▶ **Exercise objective**
After finding the line containing "DATE_FORMAR(date, '%Y-%m-%d-%H-%i'): 2000-11-26-21-34" below, please output that line and each following one through the line containing "### 32 Food Delivery II (M)", exactly as written.

▶ **Stored data entries**
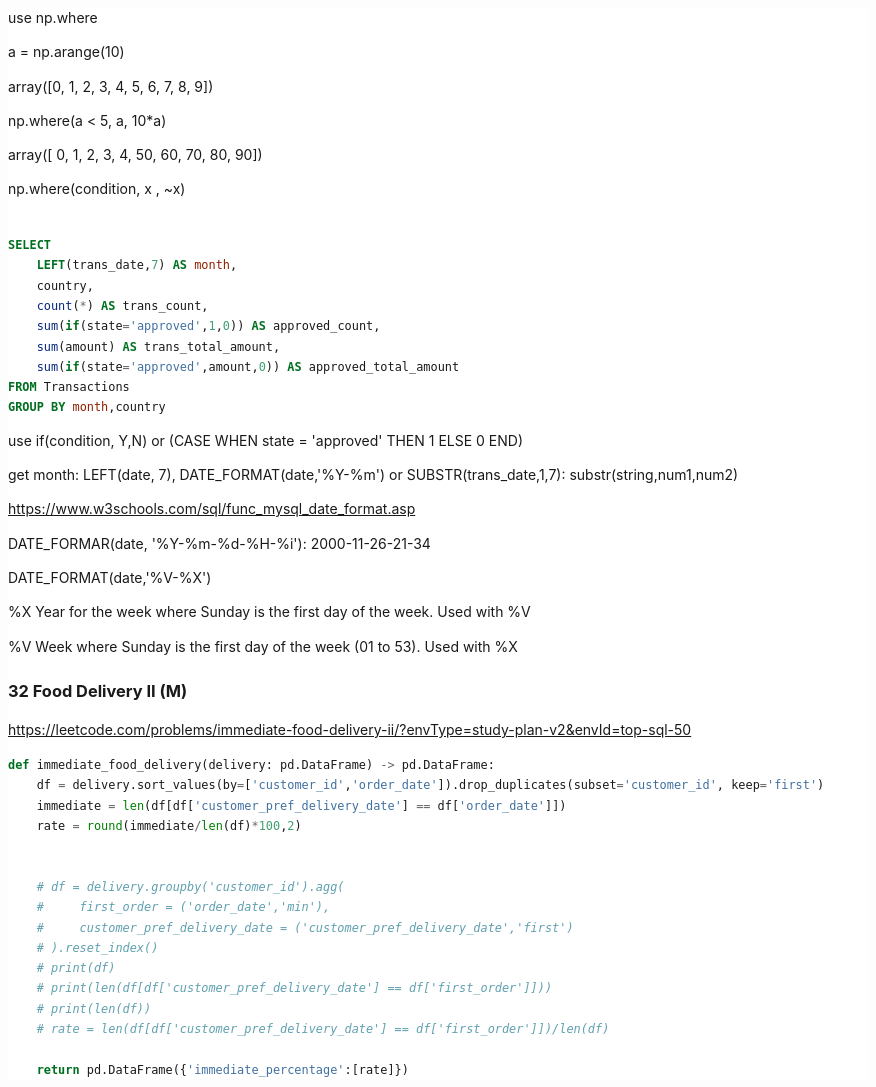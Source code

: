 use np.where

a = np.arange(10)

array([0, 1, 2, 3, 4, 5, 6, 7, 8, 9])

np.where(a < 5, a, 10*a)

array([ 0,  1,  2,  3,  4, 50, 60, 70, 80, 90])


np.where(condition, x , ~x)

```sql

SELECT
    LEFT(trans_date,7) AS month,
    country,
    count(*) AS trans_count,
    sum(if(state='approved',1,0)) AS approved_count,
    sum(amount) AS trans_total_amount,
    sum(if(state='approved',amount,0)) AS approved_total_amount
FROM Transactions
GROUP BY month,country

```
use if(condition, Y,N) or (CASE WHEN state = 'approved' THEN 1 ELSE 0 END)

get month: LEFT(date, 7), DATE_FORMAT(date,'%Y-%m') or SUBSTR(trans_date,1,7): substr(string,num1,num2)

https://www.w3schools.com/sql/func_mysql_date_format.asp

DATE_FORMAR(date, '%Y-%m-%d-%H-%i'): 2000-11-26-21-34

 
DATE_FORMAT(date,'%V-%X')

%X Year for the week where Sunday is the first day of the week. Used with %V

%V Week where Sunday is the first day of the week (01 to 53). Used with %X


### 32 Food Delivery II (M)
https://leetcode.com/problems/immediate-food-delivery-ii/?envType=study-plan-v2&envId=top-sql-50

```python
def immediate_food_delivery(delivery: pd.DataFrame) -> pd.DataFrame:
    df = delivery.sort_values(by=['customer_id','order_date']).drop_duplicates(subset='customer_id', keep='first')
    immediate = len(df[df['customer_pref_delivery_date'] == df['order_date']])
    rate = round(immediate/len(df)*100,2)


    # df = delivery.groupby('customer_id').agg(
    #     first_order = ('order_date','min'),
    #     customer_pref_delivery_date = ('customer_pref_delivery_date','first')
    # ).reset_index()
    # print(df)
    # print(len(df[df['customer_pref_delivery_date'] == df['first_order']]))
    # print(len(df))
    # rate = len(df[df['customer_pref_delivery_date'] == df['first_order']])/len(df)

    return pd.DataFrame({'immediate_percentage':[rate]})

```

▶ **Answer for the task**
DATE_FORMAR(date, '%Y-%m-%d-%H-%i'): 2000-11-26-21-34

 
DATE_FORMAT(date,'%V-%X')

%X Year for the week where Sunday is the first day of the week. Used with %V

%V Week where Sunday is the first day of the week (01 to 53). Used with %X


### 32 Food Delivery II (M)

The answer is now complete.